WHAT THIS TASK INVOLVES
Once you reach the line containing "Each pixel was" in the data below, restate each line word for word up to and including the one containing "Assumptions made on a smaller".

═══ DATA EXCERPTS

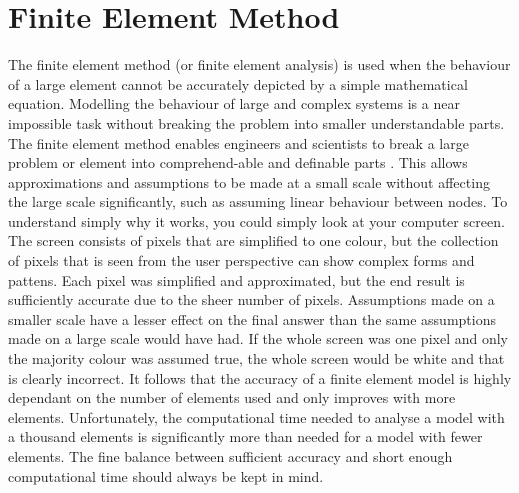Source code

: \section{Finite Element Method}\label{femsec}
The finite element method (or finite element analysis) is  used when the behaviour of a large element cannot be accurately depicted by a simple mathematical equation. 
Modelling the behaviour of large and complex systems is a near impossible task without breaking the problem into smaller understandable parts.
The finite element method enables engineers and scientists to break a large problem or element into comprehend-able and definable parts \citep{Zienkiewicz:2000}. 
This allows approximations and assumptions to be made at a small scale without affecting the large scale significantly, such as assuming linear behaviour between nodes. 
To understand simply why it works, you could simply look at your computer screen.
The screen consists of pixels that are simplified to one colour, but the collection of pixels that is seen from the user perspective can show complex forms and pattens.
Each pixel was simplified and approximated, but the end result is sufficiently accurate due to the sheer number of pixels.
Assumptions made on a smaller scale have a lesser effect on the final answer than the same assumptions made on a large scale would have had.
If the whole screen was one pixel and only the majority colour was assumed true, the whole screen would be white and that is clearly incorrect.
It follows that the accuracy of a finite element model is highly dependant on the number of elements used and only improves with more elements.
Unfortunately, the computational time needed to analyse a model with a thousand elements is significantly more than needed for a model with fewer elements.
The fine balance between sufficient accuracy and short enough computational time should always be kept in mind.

══════
═══ DATA EXCERPTS

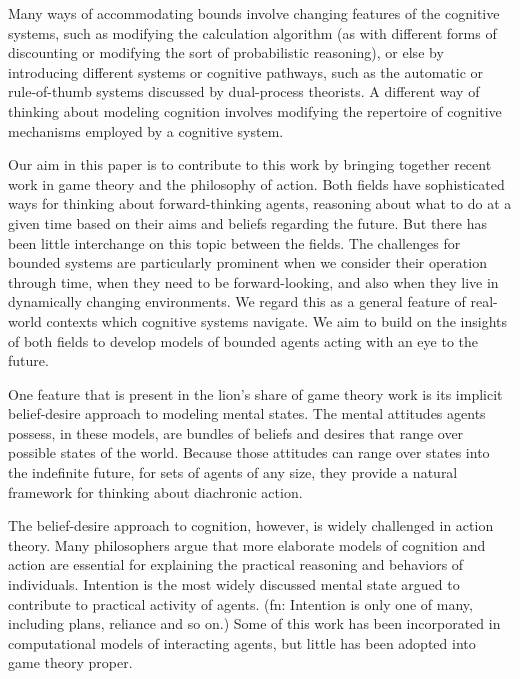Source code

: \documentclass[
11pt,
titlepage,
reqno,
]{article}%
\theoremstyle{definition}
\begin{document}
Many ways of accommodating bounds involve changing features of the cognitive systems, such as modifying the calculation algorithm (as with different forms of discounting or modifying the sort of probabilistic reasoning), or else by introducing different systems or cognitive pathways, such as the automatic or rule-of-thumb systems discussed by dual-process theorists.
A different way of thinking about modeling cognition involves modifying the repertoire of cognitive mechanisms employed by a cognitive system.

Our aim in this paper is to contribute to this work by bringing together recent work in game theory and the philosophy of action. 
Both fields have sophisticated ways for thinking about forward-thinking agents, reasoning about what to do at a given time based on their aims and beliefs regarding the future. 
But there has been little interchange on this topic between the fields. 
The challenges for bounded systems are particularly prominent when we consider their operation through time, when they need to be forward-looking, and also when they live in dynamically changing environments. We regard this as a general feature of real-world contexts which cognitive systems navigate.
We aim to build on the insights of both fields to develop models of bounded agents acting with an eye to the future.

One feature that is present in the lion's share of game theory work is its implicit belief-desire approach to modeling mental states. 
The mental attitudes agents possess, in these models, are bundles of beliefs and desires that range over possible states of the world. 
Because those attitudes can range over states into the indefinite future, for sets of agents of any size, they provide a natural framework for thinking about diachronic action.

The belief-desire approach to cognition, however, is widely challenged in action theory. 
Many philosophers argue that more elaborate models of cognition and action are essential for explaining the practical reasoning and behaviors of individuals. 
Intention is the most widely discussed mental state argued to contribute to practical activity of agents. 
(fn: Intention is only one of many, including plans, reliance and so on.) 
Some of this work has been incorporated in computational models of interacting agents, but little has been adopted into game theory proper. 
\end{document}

══════

WRITTEN RESPONSE
Each pixel was simplified and approximated, but the end result is sufficiently accurate due to the sheer number of pixels.
Assumptions made on a smaller scale have a lesser effect on the final answer than the same assumptions made on a large scale would have had.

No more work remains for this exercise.